Here are some suggested answers (to be discussed further).

The Fantasy Factor
Like the tobacco industry (and at earlier time the automobile industry as well), law enforcement as a broad special interest is deeply alarmed at having to acknowledge that anything bad ever happens to innocent people as a result of their conduct.

  • What do these industries have in common that would lead to such a concern with obscuring rational discussion of the risks? (Hint: they all sell products that are in large part made of fantasies)
War on Crime Trumps Separation of Power
The war on crime has reworked the political dynamics between the branches of government in a way that shelters law enforcement from accountability. Legislatures and the US Congress have generally been unwilling to challenge in any way the presumption of both good will and infallibility on the part of law enforcement. It is remarkable that a bipartisan group of California legislators were able to come together to pass these bills in the first place (more on that later). Courts have been stripped (or more disturbingly still, stripped themselves) of much of their power to hold law enforcement accountable through the suppression of ill gotten evidence, or through financial responsibility in civil law suits for damages, or even to substantially investigate patterns of discriminatory behavior.

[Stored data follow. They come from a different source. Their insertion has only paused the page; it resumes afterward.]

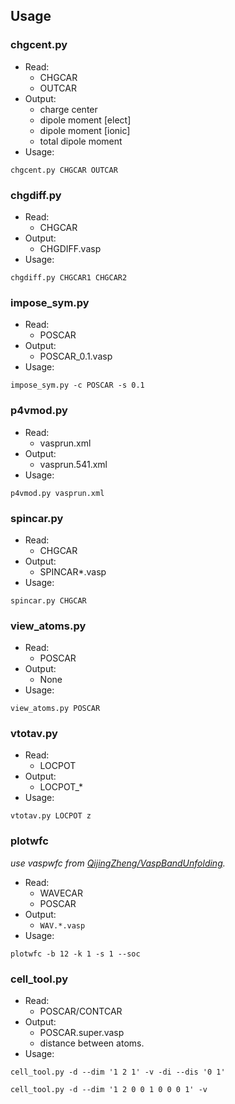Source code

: ## Usage
### chgcent.py
- Read:
  - CHGCAR
  - OUTCAR
- Output:
  - charge center
  - dipole moment [elect]
  - dipole moment [ionic]
  - total dipole moment
- Usage:
```
chgcent.py CHGCAR OUTCAR
```

### chgdiff.py
- Read:
  - CHGCAR
- Output:
  - CHGDIFF.vasp
- Usage:
```
chgdiff.py CHGCAR1 CHGCAR2
```

### impose_sym.py
- Read:
  - POSCAR
- Output:
  - POSCAR_0.1.vasp
- Usage:
```
impose_sym.py -c POSCAR -s 0.1
```

### p4vmod.py
- Read:
  - vasprun.xml
- Output:
  - vasprun.541.xml
- Usage:
```
p4vmod.py vasprun.xml
```

### spincar.py
- Read:
  - CHGCAR
- Output:
  - SPINCAR*.vasp
- Usage:
```
spincar.py CHGCAR
```

### view_atoms.py
- Read:
  - POSCAR
- Output:
  - None
- Usage:
```
view_atoms.py POSCAR
```

### vtotav.py
- Read:
  - LOCPOT
- Output:
  - LOCPOT_*
- Usage:
```
vtotav.py LOCPOT z
```

### plotwfc
*use vaspwfc from [QijingZheng/VaspBandUnfolding](https://github.com/QijingZheng/VaspBandUnfolding/blob/master/vaspwfc.py).*
- Read:
  - WAVECAR
  - POSCAR
- Output:
  - `WAV.*.vasp`
- Usage:
```
plotwfc -b 12 -k 1 -s 1 --soc
```

### cell_tool.py
- Read:
  - POSCAR/CONTCAR
- Output:
  - POSCAR.super.vasp
  - distance between atoms.
- Usage:
```
cell_tool.py -d --dim '1 2 1' -v -di --dis '0 1'

cell_tool.py -d --dim '1 2 0 0 1 0 0 0 1' -v
```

(That this is not, thank G-d, universally true, is testified to by one of Boalt Hall's most renowned graduates, the great Thelton Henderson , of the US District Court for the Northern District of California, who has been able to open the guarantuan California penal archipelago to its first serious examination in decades, see some of my earlier posts on prison litigation below).

The Decline of Investigation
Law enforcement has become reliant on forced confessions and other forms of junk evidence as a by product of its long dirty war on drugs. I shall be blogging further over the next few weeks on this third factor and the lost tradition of police investigation that has been covered over by this successful mass incarceration model. This is speculative. The conventional wisdom is that police are much more professional than they were a generation or two ago, largely a result of a decline in discretion and investment in better management, training, and technology. I don't disagree, but these improvements may have been swamped by the profound effects of urban police largely becoming embedded in a long and on going war on drugs. For a parallel that may prove fruitful, consider the discussion in Israel over whether the long involvement of the Israeli Defense Force in the suppression of Palestinian resistance to occupation on the West Bank and Gaza created internal changes the vulnerabilities of which were on display in the recent and disastrous (from Israel's perspective) Lebanese war.